Je viens de terminer la dernière page du roman de François Roux" Le bonheur national brut", un long roman de 660 pages qui m' aura accompagné tendrement sous la chaleur écrasante de ce mois de juillet.

Voici un résumé rédigé par Alma, l' un des intervenants sur le site Critiques libres.

Ils sont quatre, Philippe, Tanguy, Benoît et Paul : quatre copains de classe de terminale d’un lycée breton quand s’ouvre le roman, le 10 mai 1981, jour de l’élection de François Mitterrand. Ils ont 18 ans, une vie nouvelle s’offre à eux. François Roux les suit d’abord de 1981 à 1984 dans leur vie d’étudiant à Rennes ou à Paris pour 3 d’entre eux, dans la vie professionnelle pour celui qui a échoué au bac. On les retrouve ensuite 25 ans plus tard, adultes bien installés dans la vie, jusqu’au 12 mai 2012, jour de l’élection de François Hollande.

Un roman à la construction rigoureuse où se croisent des chapitres, toujours datés, qui relatent tour à tour un moment ou une rencontre-clé d’un des 4 protagonistes.

D’abord roman d’apprentissage, dans lequel chaque personnage cherche sa voie, fait des rencontres déterminantes, il devient dans sa 2e partie roman social, reflet des mécanismes de la vie politique, économique, artistique et culturelle de notre époque . En effet Rodolphe devient député de gauche, Tanguy responsable commercial d’un grand groupe international, Benoît, photographe de renommée mondiale, et Paul – le narrateur - comédien.

Si le roman y gagne en densité, il y perd, à mon sens, en humanité. Nos mousquetaires deviennent des stéréotypes chargés de représenter la puissance mais aussi les failles, les erreurs et les abus du milieu où ils évoluent. En endossant les préjugés, les codes sociaux et les codes langagiers de leur classe sociale, il arrive qu’ils en deviennent caricaturaux. S’ils sont attachants dans leur jeunesse, par la vérité de leurs élans, de leur fougue et de leur désir de réaliser leurs rêves, ils apparaissent, ensuite, au temps de leur maturité, comme des acteurs chargés d’incarner un rôle, celui de l’être pris au piège de son milieu. « Bientôt, Rodolphe serait empêtré dans les rouages du monde politique, Tanguy dans ceux de l’entreprise, Benoit et moi dans ceux de l’art et de la culture. »
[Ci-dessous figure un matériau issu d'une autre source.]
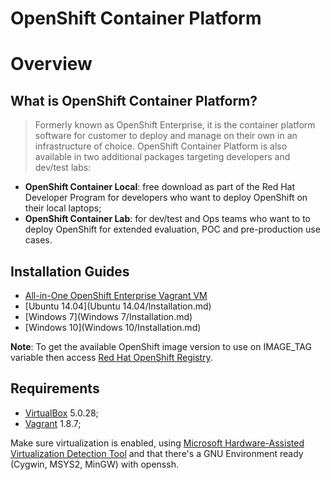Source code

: ﻿OpenShift Container Platform
============================

# Overview

## What is OpenShift Container Platform?

> Formerly known as OpenShift Enterprise, it is the container platform software for customer to deploy and manage on their own in an infrastructure of choice. OpenShift Container Platform is also available in two additional packages targeting developers and dev/test labs:
- **OpenShift Container Local**: free download as part of the Red Hat Developer Program for developers who want to deploy OpenShift on their local laptops;
- **OpenShift Container Lab**: for dev/test and Ops teams who want to to deploy OpenShift for extended evaluation, POC and pre-production use cases.

## Installation Guides

- [All-in-One OpenShift Enterprise Vagrant VM](https://github.com/redhat-developer-tooling/openshift-vagrant)
- [Ubuntu 14.04](Ubuntu 14.04/Installation.md)
- [Windows 7](Windows 7/Installation.md)
- [Windows 10](Windows 10/Installation.md)

**Note**: To get the available OpenShift image version to use on IMAGE_TAG variable then access [Red Hat OpenShift Registry](https://registry.access.redhat.com/v1/repositories/openshift3/ose/tags).

## Requirements

- [VirtualBox](https://www.virtualbox.org/) 5.0.28;
- [Vagrant](https://www.vagrantup.com/) 1.8.7;

Make sure virtualization is enabled, using [Microsoft Hardware-Assisted Virtualization Detection Tool](https://www.microsoft.com/en-us/download/details.aspx?id=592) and that there's a GNU Environment ready (Cygwin, MSYS2, MinGW) with openssh.
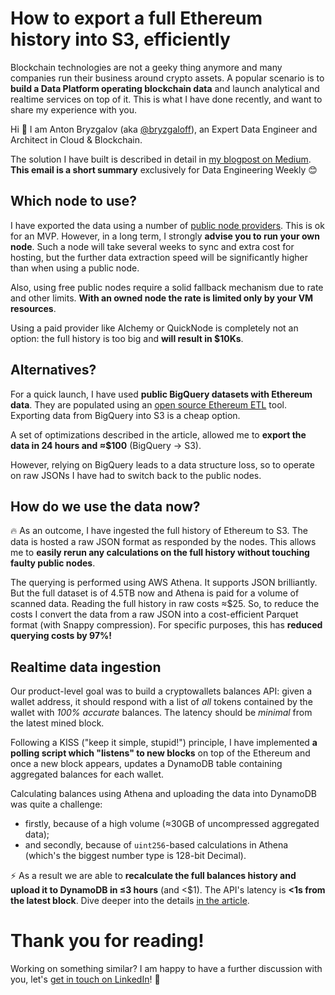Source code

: # How to export a full Ethereum history into S3, efficiently

Blockchain technologies are not a geeky thing anymore and many companies run their business around crypto assets. A popular scenario is to **build a Data Platform operating blockchain data** and launch analytical and realtime services on top of it. This is what I have done recently, and want to share my experience with you.

Hi 👋 I am Anton Bryzgalov (aka [@bryzgaloff](https://www.linkedin.com/in/bryzgaloff/)), an Expert Data Engineer and Architect in Cloud & Blockchain.

The solution I have built is described in detail in [my blogpost on Medium](https://medium.com/@tony.bryzgaloff/how-to-dump-full-ethereum-history-to-s3-296fb3ad175). **This email is a short summary** exclusively for Data Engineering Weekly 😊

## Which node to use?

I have exported the data using a number of [public node providers](https://ethereumnodes.com/). This is ok for an MVP. However, in a long term, I strongly **advise you to run your own node**. Such a node will take several weeks to sync and extra cost for hosting, but the further data extraction speed will be significantly higher than when using a public node.

Also, using free public nodes require a solid fallback mechanism due to rate and other limits. **With an owned node the rate is limited only by your VM resources**.

Using a paid provider like Alchemy or QuickNode is completely not an option: the full history is too big and **will result in $10Ks**.

## Alternatives?

For a quick launch, I have used **public BigQuery datasets with Ethereum data**. They are populated using an [open source Ethereum ETL](https://github.com/blockchain-etl/) tool. Exporting data from BigQuery into S3 is a cheap option.

A set of optimizations described in the article, allowed me to **export the data in 24 hours and ≈$100** (BigQuery -> S3).

However, relying on BigQuery leads to a data structure loss, so to operate on raw JSONs I have had to switch back to the public nodes.

## How do we use the data now?

🔥 As an outcome, I have ingested the full history of Ethereum to S3. The data is hosted a raw JSON format as responded by the nodes. This allows me to **easily rerun any calculations on the full history without touching faulty public nodes**.

The querying is performed using AWS Athena. It supports JSON brilliantly. But the full dataset is of 4.5TB now and Athena is paid for a volume of scanned data. Reading the full history in raw costs ≈$25. So, to reduce the costs I convert the data from a raw JSON into a cost-efficient Parquet format (with Snappy compression). For specific purposes, this has **reduced querying costs by 97%!**

## Realtime data ingestion

Our product-level goal was to build a cryptowallets balances API: given a wallet address, it should respond with a list of _all_ tokens contained by the wallet with _100% accurate_ balances. The latency should be _minimal_ from the latest mined block.

Following a KISS ("keep it simple, stupid!") principle, I have implemented **a polling script which "listens" to new blocks** on top of the Ethereum and once a new block appears, updates a DynamoDB table containing aggregated balances for each wallet.

Calculating balances using Athena and uploading the data into DynamoDB was quite a challenge:

* firstly, because of a high volume (≈30GB of uncompressed aggregated data);
* and secondly, because of `uint256`-based calculations in Athena (which's the biggest number type is 128-bit Decimal).

⚡️ As a result we are able to **recalculate the full balances history and upload it to DynamoDB in ≤3 hours** (and <$1). The API's latency is **<1s from the latest block**. Dive deeper into the details [in the article](https://betterprogramming.pub/how-to-dump-full-ethereum-history-to-s3-296fb3ad175).

# Thank you for reading!

Working on something similar? I am happy to have a further discussion with you, let's [get in touch on LinkedIn](https://www.linkedin.com/in/bryzgaloff/)! 🤝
Le roman n’en reste pas moins le portrait d’une gén
ération, de ceux qui ont eu 18 ans en 1981 « les fossoyeurs des Trente Glorieuses, les enfants de la crise, du chômage, de la surconsommation, de la mondialisation, de la croissance molle, de l'argent roi soudain devenu argent fou,…..mais avant, tout les enfants du doute et de l'incertitude. » Le portrait d’une génération pour laquelle le bonheur matériel était l’indice de la réussite d’une vie et qui découvre, désabusée à 50 ans qu’elle s’est trompée « Et si le bonheur était la plus grosse arnaque de ce siècle et de tous ceux qui l'ont précédé ? Et si le souci d'atteindre le bonheur était précisément la chose qui nous faisait le plus souffrir ? »

Miroir parfois cruel de notre société, cette chronique douce–amère du parcours professionnel et sentimental d’un quartet d’amis que la vie sépare mais qui se retrouvent toujours pour fêter un succès ou pour se réconforter dans le malheur est d’une lecture agréable et facile.

Le bonheur national brut:30 ans de notre vie...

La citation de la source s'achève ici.